The boom times allowed for incremental improvements in access to health care. What was not in the conversation was the major health reforms and expansions in the debate now–perhaps there was still a caution and a recovery from the failure to pass major health reform in the early Clinton years. The 2000 presidential election between Vice President Gore and Governor Bush did not focus on health care issues–and when it did, it was about issues like incremental expansions of children’s health coverage and passing a national version of an HMO Patients’ Bill of Rights. Both elements are parts of the much bigger reform package that is being discussed now.
At the beginning of the decade, California started an effort to invest and get federal money to expand our Healthy Families program to cover the parents of those children–but when we finally got federal permission, an economic downturn–along with 9/11 and the energy crisis–caused a budget crisis we have never really recovered from. Our budget crisis was not helped by the various reductions in revenues that were approved–from the vehicle license fee that Governor Schwarzenegger campaigned on to win the recall to the corporate tax giveaway in the last budget. So much of this decade has been about preserving existing health care public programs through tough budget times. And the last budget–that eliminates various Medi-Cal benefits and much more–is more of a blow because it is a defeat after a decade of defense.
But at the same time, California provided the template for the broader reforms we had now. In 2002, a health care options process generated some ideas on health reform. In 2003 saw the first reintroduction of a single-payer bill, SB921 by Senator Sheila Kuehl–and the passage of an employer mandate, SB2 by Senate President Pro Tem John Burton. That bill was signed by Governor Davis days before his recall in 2003, which set the stage for a referendum campaign in 2004. While unsuccessful, the close vote (49.2%) showed that health reform was achievable, which led to other efforts, like the successful passage and implementation of Healthy San Francisco. Governor Schwarzenegger opposed Prop 72, and vetoed both universal children’s coverage (AB442 in 2005) and single-payer bills (SB840 in 2006), before putting forth his own reform proposal in 2007.
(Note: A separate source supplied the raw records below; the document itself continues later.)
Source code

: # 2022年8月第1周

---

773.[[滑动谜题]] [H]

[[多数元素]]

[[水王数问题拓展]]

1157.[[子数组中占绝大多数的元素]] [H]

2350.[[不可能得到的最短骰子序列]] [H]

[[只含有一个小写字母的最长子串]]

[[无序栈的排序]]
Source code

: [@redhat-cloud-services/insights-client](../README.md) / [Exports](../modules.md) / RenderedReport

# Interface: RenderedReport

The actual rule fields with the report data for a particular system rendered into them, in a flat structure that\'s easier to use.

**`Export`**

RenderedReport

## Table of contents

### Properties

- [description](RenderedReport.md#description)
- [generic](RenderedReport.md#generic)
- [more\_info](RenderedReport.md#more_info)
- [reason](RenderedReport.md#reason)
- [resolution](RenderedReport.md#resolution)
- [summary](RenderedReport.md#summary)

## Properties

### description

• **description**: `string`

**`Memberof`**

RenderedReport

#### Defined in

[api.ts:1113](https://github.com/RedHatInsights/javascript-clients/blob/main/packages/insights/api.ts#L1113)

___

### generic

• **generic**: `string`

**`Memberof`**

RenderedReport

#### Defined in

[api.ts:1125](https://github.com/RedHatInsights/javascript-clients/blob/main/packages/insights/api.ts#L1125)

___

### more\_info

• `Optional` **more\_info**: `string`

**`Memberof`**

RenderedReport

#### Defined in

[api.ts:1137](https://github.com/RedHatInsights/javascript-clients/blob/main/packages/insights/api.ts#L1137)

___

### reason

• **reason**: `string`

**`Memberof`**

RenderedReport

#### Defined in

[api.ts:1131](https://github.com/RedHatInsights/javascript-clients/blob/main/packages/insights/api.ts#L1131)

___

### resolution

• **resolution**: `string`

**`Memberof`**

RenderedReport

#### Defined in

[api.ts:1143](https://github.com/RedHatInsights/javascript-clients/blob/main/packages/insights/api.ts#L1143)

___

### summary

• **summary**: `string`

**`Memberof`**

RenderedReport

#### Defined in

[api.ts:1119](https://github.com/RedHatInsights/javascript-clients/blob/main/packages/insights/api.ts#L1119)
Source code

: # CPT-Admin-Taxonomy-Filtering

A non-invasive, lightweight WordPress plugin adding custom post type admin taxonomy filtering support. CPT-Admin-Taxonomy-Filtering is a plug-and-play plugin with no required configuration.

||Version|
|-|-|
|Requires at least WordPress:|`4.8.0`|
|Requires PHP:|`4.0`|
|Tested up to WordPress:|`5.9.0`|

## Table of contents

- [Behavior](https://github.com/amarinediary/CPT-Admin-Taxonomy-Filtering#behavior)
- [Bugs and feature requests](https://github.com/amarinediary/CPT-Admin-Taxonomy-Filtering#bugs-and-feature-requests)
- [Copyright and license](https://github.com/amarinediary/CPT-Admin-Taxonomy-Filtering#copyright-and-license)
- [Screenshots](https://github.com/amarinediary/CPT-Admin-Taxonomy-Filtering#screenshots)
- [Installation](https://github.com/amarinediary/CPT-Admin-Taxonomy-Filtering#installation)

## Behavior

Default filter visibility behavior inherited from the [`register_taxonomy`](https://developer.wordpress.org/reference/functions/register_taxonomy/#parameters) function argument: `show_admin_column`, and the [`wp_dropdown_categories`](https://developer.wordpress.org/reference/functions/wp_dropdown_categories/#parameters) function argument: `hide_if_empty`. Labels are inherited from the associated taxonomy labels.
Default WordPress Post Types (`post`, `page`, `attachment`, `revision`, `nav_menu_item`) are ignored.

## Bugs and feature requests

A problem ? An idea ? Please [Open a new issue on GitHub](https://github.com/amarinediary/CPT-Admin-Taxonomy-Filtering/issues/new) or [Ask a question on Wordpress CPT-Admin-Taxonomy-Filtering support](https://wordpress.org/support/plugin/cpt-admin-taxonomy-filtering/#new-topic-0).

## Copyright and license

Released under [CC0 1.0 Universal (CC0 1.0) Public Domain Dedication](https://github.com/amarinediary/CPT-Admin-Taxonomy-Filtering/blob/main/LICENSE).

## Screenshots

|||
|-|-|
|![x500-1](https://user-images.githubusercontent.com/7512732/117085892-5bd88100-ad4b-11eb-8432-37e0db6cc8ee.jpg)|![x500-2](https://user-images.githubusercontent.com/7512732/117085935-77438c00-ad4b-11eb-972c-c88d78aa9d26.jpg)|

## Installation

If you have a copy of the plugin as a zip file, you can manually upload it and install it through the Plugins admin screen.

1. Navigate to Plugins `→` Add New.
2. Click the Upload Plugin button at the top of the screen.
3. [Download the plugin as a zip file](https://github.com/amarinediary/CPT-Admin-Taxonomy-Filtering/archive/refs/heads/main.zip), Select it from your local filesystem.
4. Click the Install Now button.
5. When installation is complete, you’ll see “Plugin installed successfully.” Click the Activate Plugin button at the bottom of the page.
Whatever people thought of the details, the final proposal negotiated with Assembly Speaker Nunez was ambitious, and has similarities to what it now being discussed in Washington, from much bigger Medicaid expansions to insurance reforms including guaranteed issue. We have also seen, however, that a failure means that politicians can quickly move on to many other issues.
So ten years later, some things haven’t changed, but a lot has. We have made some progress, in policy (like HMO consumer protections), and also in what is politically possible. The question is whether, despite the budget and other barriers, we can build on that base for the next ten years.